Las angulas, raul o rulas, es ese oneroso pezqueñín que las leyes permiten pescar, posiblemente por su valor sentimental y su alto coste pecuniario sólo al alcance de algunos bolsillos de profundo fondo.

Angulas Chef Koketo

Me contaba mi madre que cuando era infante acudía a los ríos con la ayuda de un cubo para su captura furtiva, eran otros tiempos y los niños de posguerra afanaban por necesidad, no por avaricia. Al resguardo de la noche y desde tierra extraían río adentro todo lo que pudiera calmar el hambre, con frío y humedad hasta los huesos compensaba un estómago lleno. ¿Quién podría imaginar que hoy en día esos alevines serían un plato de lujo?

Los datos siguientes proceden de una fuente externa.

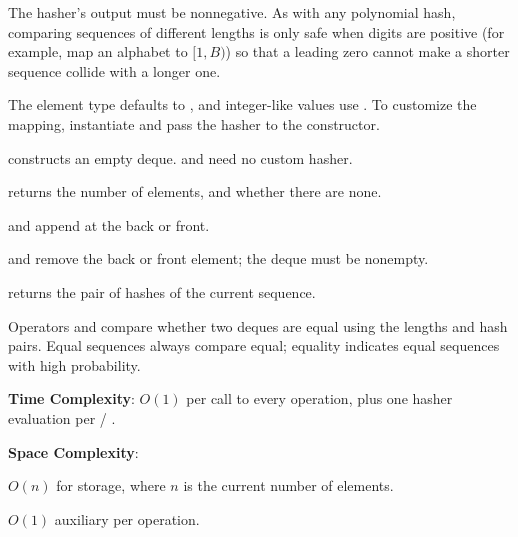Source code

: The hasher's output must be nonnegative. As with any polynomial hash, comparing sequences of different lengths is only safe when digits are positive (for example, map an alphabet to $[1, B)$) so that a leading zero cannot make a shorter sequence collide with a longer one.

The element type defaults to , and integer-like values use . To customize the mapping, instantiate  and pass the hasher to the constructor.

\begin{compactitem}
  \item {} constructs an empty deque.  and  need no custom hasher.
  \item {} returns the number of elements, and  whether there are none.
  \item {} and  append  at the back or front.
  \item {} and  remove the back or front element; the deque must be nonempty.
  \item {} returns the pair of hashes of the current sequence.
  \item Operators \inlinecode{==} and \inlinecode{!=} compare whether two deques are equal using the lengths and hash pairs. Equal sequences always compare equal; equality indicates equal sequences with high probability.
\end{compactitem}

\textbf{Time Complexity}: $O(1)$ per call to every operation, plus one hasher evaluation per  / .

\textbf{Space Complexity}:
\begin{compactitem}
  \item $O(n)$ for storage, where $n$ is the current number of elements.
  \item $O(1)$ auxiliary per operation.
\end{compactitem}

Peces curiosos las angulas

Las anguilas son peculiares, capaces de vivir en aguas dulces, marinas y salobres. Son catádromas. ¿Qué quiere decir? Pues que emigran para desovar del agua dulce al mar, justo lo contrario que hacen los salmones. Así que se cruzan en los ríos, pero con distintos destinos. Esto les confiere un ciclo de vida curioso, pues alcanzada la edad reproductiva y sin ayuda de trasporte público recorren miles de kilómetros sin necesidad de emplear gran energía. Arrastradas por las corrientes y los vientos imperantes.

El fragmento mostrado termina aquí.